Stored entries
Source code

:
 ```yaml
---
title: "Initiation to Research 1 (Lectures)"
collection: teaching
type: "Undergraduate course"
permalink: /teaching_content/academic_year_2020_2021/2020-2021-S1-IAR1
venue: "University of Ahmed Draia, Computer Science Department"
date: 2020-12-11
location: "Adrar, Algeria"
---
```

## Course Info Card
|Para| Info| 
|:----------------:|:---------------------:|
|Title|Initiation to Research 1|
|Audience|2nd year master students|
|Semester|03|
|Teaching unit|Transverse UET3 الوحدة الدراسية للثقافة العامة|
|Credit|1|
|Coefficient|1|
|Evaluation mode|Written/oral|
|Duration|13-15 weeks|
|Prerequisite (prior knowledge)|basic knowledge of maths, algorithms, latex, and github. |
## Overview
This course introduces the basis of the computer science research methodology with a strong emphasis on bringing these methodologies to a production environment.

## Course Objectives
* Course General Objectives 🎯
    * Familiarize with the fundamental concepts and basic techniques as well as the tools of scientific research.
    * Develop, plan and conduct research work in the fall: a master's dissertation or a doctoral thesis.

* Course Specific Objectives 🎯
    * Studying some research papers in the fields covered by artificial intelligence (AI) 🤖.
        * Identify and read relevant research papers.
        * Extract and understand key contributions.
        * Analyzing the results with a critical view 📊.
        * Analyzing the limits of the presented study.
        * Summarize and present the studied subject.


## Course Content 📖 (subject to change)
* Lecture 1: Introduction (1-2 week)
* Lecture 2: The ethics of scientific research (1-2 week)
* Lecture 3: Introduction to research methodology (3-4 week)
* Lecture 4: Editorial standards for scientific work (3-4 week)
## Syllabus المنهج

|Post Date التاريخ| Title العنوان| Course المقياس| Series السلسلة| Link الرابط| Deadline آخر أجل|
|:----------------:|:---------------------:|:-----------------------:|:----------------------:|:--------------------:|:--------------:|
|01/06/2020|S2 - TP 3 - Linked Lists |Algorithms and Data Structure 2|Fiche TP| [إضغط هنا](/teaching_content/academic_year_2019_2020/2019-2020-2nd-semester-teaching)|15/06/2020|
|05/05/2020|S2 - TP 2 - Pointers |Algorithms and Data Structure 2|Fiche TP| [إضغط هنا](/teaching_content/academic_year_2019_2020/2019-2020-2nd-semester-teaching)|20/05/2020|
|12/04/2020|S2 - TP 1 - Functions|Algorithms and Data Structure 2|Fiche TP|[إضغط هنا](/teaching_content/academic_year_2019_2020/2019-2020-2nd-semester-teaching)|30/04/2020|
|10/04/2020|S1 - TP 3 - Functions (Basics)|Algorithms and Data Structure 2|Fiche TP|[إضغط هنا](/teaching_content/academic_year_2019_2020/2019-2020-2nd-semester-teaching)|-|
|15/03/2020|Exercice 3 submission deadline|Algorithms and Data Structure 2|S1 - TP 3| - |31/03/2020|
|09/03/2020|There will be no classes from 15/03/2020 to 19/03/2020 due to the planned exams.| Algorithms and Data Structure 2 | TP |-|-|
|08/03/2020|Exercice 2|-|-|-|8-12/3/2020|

(Assigned task):
The answer should be the complete set of records, printed exactly.

(Answer to the exercise):
Source code

:
 ```yaml
---
title: "Initiation to Research 1 (Lectures)"
collection: teaching
type: "Undergraduate course"
permalink: /teaching_content/academic_year_2020_2021/2020-2021-S1-IAR1
venue: "University of Ahmed Draia, Computer Science Department"
date: 2020-12-11
location: "Adrar, Algeria"
---
```

## Course Info Card
|Para| Info| 
|:----------------:|:---------------------:|
|Title|Initiation to Research 1|
|Audience|2nd year master students|
|Semester|03|
|Teaching unit|Transverse UET3 الوحدة الدراسية للثقافة العامة|
|Credit|1|
|Coefficient|1|
|Evaluation mode|Written/oral|
|Duration|13-15 weeks|
|Prerequisite (prior knowledge)|basic knowledge of maths, algorithms, latex, and github. |
## Overview
This course introduces the basis of the computer science research methodology with a strong emphasis on bringing these methodologies to a production environment.

## Course Objectives
* Course General Objectives 🎯
    * Familiarize with the fundamental concepts and basic techniques as well as the tools of scientific research.
    * Develop, plan and conduct research work in the fall: a master's dissertation or a doctoral thesis.

* Course Specific Objectives 🎯
    * Studying some research papers in the fields covered by artificial intelligence (AI) 🤖.
        * Identify and read relevant research papers.
        * Extract and understand key contributions.
        * Analyzing the results with a critical view 📊.
        * Analyzing the limits of the presented study.
        * Summarize and present the studied subject.


## Course Content 📖 (subject to change)
* Lecture 1: Introduction (1-2 week)
* Lecture 2: The ethics of scientific research (1-2 week)
* Lecture 3: Introduction to research methodology (3-4 week)
* Lecture 4: Editorial standards for scientific work (3-4 week)
## Syllabus المنهج

|Post Date التاريخ| Title العنوان| Course المقياس| Series السلسلة| Link الرابط| Deadline آخر أجل|
|:----------------:|:---------------------:|:-----------------------:|:----------------------:|:--------------------:|:--------------:|
|01/06/2020|S2 - TP 3 - Linked Lists |Algorithms and Data Structure 2|Fiche TP| [إضغط هنا](/teaching_content/academic_year_2019_2020/2019-2020-2nd-semester-teaching)|15/06/2020|
|05/05/2020|S2 - TP 2 - Pointers |Algorithms and Data Structure 2|Fiche TP| [إضغط هنا](/teaching_content/academic_year_2019_2020/2019-2020-2nd-semester-teaching)|20/05/2020|
|12/04/2020|S2 - TP 1 - Functions|Algorithms and Data Structure 2|Fiche TP|[إضغط هنا](/teaching_content/academic_year_2019_2020/2019-2020-2nd-semester-teaching)|30/04/2020|
|10/04/2020|S1 - TP 3 - Functions (Basics)|Algorithms and Data Structure 2|Fiche TP|[إضغط هنا](/teaching_content/academic_year_2019_2020/2019-2020-2nd-semester-teaching)|-|
|15/03/2020|Exercice 3 submission deadline|Algorithms and Data Structure 2|S1 - TP 3| - |31/03/2020|
|09/03/2020|There will be no classes from 15/03/2020 to 19/03/2020 due to the planned exams.| Algorithms and Data Structure 2 | TP |-|-|
|08/03/2020|Exercice 2|-|-|-|8-12/3/2020|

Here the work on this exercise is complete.